[Data under study Boundary: Start]

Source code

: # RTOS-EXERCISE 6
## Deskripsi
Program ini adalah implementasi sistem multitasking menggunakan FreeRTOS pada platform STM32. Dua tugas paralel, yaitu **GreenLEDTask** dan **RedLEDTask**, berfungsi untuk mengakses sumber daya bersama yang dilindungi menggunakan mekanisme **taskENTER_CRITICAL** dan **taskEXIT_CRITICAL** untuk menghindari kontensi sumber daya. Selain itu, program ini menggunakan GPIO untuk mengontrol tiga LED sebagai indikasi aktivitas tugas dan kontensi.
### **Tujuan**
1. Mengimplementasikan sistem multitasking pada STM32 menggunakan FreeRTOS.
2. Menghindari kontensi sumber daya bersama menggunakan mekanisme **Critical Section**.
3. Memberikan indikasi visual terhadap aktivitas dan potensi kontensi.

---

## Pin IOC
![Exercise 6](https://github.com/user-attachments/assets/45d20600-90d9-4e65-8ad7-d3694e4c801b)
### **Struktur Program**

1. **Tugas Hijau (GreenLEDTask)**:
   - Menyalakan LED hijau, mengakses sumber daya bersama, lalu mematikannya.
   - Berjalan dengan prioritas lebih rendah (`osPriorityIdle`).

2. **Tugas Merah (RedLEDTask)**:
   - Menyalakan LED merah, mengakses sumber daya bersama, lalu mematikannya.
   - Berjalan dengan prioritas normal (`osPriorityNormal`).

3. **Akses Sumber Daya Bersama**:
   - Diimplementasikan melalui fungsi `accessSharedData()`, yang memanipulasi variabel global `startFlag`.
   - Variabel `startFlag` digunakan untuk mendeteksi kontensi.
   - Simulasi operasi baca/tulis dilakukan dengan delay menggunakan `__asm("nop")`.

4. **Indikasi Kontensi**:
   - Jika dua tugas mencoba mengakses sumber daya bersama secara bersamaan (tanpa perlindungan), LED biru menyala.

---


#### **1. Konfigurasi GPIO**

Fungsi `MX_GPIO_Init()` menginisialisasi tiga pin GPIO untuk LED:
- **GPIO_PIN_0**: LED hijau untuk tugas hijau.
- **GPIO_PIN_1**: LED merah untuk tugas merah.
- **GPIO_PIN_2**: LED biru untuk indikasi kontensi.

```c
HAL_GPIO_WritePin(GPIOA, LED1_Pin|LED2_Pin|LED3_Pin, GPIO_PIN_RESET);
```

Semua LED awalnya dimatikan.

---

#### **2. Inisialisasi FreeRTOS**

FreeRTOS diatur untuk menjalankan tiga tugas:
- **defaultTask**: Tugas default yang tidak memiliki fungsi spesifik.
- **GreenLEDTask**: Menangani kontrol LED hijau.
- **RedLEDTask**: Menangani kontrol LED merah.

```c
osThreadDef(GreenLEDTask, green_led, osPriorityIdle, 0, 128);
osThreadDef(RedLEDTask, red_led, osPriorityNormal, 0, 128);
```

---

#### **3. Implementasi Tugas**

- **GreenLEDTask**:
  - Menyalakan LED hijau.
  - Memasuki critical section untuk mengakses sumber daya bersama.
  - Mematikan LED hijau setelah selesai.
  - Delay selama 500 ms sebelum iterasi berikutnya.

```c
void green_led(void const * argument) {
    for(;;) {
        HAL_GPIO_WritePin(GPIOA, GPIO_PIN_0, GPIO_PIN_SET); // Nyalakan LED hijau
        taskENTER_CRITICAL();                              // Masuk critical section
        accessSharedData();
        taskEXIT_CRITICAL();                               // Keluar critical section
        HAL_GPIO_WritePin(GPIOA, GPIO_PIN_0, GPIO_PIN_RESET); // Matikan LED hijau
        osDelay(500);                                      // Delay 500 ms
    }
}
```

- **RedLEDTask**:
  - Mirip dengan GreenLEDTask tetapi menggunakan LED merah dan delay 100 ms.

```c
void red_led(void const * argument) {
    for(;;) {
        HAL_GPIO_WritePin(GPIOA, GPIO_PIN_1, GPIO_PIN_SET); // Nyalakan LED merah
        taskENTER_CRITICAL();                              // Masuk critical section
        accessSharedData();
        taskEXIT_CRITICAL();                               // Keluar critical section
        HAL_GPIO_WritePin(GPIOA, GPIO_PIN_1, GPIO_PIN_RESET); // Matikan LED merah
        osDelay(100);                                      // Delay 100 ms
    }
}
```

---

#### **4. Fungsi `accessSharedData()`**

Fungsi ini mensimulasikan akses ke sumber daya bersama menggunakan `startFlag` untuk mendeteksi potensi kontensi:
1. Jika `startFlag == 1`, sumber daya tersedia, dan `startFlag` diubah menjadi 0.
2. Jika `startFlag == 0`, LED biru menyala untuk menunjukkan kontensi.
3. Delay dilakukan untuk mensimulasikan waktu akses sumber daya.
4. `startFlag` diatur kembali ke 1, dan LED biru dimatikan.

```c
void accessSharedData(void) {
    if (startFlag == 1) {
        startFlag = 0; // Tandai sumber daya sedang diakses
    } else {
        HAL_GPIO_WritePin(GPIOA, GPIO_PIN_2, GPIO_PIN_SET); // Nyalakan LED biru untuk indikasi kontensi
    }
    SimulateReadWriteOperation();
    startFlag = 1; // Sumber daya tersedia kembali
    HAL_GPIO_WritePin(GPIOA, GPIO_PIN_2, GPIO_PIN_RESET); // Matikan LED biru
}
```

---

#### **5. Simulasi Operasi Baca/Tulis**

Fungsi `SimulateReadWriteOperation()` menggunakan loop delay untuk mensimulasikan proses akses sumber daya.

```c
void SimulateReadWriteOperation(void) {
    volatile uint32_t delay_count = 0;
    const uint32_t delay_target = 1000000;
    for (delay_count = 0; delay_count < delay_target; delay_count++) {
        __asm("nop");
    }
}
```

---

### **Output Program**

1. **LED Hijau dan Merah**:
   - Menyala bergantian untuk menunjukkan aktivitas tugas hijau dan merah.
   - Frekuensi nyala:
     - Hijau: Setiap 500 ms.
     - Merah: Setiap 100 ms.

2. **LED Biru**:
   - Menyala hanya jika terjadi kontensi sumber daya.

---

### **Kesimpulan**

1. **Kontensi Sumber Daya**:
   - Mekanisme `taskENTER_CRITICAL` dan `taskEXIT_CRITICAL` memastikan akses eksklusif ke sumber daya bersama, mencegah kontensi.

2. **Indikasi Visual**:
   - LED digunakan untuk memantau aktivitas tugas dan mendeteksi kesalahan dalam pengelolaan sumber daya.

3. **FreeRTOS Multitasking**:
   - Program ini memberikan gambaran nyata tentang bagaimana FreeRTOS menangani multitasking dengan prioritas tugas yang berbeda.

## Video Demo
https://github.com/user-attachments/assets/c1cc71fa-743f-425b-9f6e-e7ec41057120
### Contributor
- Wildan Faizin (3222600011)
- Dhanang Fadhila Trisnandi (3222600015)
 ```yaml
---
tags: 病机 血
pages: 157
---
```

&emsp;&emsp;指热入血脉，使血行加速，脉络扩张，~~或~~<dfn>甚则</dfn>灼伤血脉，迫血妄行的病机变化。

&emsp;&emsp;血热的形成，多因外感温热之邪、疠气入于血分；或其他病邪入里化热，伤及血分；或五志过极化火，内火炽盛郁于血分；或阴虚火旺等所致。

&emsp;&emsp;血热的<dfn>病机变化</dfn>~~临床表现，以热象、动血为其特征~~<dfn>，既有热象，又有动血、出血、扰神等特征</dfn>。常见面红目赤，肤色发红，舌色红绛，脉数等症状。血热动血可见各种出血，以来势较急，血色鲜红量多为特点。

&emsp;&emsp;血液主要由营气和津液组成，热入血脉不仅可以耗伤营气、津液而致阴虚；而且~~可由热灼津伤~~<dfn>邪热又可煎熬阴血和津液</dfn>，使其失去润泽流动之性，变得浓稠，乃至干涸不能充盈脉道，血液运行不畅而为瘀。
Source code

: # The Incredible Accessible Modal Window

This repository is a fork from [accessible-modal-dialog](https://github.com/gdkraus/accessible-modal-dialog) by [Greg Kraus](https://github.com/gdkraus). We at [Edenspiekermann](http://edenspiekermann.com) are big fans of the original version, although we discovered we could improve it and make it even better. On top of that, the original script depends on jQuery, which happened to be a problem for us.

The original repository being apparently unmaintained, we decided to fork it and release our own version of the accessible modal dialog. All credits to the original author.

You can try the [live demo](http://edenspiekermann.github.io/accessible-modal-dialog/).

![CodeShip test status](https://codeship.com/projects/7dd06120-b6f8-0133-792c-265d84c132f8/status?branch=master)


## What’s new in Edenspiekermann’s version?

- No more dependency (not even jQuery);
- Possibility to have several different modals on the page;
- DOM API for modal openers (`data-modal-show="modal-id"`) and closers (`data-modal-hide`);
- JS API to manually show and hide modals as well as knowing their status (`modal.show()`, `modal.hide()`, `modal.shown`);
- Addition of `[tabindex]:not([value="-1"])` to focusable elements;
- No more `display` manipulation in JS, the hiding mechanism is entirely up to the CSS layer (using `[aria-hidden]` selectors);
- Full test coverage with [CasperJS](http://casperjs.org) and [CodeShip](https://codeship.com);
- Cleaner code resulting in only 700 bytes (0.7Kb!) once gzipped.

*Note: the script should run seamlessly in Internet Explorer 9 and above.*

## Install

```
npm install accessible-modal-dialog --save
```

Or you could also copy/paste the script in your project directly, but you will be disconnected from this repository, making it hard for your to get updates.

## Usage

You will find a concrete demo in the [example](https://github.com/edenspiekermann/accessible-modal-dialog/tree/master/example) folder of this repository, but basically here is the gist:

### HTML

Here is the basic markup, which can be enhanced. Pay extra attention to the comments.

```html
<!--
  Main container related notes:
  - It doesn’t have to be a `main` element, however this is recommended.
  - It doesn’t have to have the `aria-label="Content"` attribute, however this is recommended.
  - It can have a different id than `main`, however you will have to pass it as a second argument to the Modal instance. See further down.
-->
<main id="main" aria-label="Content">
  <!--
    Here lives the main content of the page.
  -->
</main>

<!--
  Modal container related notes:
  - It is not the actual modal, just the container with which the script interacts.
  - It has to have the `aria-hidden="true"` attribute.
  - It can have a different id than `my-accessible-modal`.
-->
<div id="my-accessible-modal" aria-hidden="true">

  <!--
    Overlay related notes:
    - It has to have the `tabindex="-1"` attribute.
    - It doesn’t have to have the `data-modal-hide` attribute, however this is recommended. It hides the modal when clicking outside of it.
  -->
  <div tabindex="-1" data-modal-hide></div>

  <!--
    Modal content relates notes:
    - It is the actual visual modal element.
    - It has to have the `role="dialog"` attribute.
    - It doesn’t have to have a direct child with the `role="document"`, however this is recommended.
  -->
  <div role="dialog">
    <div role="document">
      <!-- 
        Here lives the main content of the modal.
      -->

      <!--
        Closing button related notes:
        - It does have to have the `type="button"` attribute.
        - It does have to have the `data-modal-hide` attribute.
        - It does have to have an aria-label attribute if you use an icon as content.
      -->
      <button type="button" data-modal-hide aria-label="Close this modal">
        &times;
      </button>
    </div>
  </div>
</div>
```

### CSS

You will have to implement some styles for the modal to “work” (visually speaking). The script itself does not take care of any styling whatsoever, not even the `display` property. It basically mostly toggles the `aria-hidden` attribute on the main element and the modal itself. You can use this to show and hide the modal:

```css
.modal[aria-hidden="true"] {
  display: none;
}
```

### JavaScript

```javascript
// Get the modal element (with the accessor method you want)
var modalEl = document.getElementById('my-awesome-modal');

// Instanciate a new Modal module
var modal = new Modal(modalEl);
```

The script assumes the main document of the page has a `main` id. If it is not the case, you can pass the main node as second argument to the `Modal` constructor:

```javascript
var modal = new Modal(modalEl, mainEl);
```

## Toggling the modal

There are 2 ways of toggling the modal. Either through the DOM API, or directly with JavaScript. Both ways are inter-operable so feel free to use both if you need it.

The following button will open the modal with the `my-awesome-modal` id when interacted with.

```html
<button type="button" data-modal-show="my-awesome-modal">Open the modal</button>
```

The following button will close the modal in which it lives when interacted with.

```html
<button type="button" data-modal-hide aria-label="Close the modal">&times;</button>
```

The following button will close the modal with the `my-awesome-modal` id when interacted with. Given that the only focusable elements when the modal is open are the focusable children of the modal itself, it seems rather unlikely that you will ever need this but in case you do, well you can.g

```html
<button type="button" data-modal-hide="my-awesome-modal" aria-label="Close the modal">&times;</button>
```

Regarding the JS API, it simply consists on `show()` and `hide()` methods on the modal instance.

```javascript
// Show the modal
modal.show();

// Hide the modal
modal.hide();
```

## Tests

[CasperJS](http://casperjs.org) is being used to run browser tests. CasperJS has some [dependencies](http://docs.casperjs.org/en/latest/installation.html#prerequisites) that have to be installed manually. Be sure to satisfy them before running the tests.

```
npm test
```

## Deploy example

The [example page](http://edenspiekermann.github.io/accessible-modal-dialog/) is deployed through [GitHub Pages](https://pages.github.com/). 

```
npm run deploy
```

[Data under study Boundary: End]

> **Task**: Going through the data above, return each line with the word "second".

> **Answer to this task**:
  - It can have a different id than `main`, however you will have to pass it as a second argument to the Modal instance. See further down.
The script assumes the main document of the page has a `main` id. If it is not the case, you can pass the main node as second argument to the `Modal` constructor:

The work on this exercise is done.